Muitas das nossas participações neste tipo de debates “controversos” resumem-se a procurar e encontrar, com mal contida satisfação disfarçada de escândalo, as versões mais simples de algo que já sentimos forte inclinação para elogiar ou criticar. Bojack Horseman usa a complexidade como mecanismo narrativo, não para instrumentalizar a sua utilidade circunstancial para as nossas posições prévias, mas para mostrar que os próprios hábitos televisivos formataram uma maneira de dividir a realidade entre os protagonistas (que têm sempre algo a perder, mesmo que raramente o percam) e os meros figurantes (os que não merecem protagonismo, mas o procuram). Uma complexidade que nos mostra como algumas pessoas definem os parâmetros da realidade e outras procuram o refúgio possível nos interstícios dessas definições; que nos mostra os sistemas que muitas vezes fazem da cumplicidade colateral a opção menos penosa.

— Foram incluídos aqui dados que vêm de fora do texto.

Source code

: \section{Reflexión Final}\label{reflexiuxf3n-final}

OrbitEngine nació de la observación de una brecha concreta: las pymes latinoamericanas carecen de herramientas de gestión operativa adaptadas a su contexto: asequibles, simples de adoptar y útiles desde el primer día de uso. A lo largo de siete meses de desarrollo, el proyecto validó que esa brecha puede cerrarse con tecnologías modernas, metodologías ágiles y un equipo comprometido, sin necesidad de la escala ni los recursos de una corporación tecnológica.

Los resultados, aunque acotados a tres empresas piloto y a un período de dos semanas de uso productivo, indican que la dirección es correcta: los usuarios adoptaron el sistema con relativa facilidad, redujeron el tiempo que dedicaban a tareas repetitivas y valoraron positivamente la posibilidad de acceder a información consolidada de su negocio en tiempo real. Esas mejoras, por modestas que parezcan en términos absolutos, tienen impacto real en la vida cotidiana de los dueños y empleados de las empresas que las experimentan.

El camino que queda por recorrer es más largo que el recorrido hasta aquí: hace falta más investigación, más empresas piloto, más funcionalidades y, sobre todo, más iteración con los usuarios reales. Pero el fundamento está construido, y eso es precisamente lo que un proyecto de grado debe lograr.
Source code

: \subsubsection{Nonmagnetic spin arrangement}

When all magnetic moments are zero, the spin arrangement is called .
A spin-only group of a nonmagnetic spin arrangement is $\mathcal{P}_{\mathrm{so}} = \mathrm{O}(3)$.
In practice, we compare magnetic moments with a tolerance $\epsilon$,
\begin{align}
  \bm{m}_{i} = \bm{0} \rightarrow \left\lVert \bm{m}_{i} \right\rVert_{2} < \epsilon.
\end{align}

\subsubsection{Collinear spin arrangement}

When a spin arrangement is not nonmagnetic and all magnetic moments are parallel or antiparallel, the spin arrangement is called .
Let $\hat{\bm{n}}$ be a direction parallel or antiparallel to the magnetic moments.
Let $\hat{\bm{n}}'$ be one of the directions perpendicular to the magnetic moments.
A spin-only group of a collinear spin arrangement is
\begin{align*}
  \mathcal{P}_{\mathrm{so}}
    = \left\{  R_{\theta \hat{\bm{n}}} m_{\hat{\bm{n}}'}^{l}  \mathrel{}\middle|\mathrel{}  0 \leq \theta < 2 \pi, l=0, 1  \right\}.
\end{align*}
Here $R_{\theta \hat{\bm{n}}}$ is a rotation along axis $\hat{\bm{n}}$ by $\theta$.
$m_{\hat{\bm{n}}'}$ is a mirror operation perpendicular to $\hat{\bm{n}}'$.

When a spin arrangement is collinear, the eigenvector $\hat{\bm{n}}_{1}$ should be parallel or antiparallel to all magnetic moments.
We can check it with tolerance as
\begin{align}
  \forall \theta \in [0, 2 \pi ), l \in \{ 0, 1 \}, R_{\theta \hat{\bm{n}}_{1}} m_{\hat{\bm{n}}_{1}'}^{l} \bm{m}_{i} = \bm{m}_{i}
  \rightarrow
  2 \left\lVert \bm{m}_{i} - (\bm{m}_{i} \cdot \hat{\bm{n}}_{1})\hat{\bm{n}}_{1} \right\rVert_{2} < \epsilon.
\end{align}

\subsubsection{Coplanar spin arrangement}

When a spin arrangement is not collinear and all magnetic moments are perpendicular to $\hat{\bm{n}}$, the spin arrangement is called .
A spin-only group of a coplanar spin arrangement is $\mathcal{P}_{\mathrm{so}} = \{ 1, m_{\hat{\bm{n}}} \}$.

Nem sempre é fácil determinar o que é simples e o que é complicado, nem o que é verdade e o que não é; mas identificar com o devido cepticismo a verdade que preferimos à partida devia ser menos complicado.
Uma antiga curta-metragem de W. C. Fields, O Copo de Cerveja Fatal, mostra um pioneiro à mesa, numa rústica cabana no Alasca. Seis ou sete vezes, o pioneiro levanta-se, abre a porta e queixa-se do mau tempo: “Isto não é tempo para pessoas nem para animais!” Sempre que o faz, sopra uma revoada de vento, e uma carga de neve atinge-o em cheio na cara. É o método ideal para fazer reportagens sobre fenómenos meteorológicos, e a lição foi aprendida pela CNN, que envia os seus intrépidos repórteres para o exterior sempre que lhes aparece o seu próprio furacão no horizonte (nesta semana foi o Michael). O repórter materializa-se numa rua deserta, amarrado com cordas a um sinal de trânsito para não ser arrastado pelo vento. “Isto não é tempo para pessoas nem animais!”, informa-nos com simplicidade, enquanto se tenta desviar de rajadas de triciclos, cães e contentores do lixo, e é impiedosamente esbofeteado por chuva horizontal. Isto sim, é informação que conseguiu encontrar aquilo que procurava.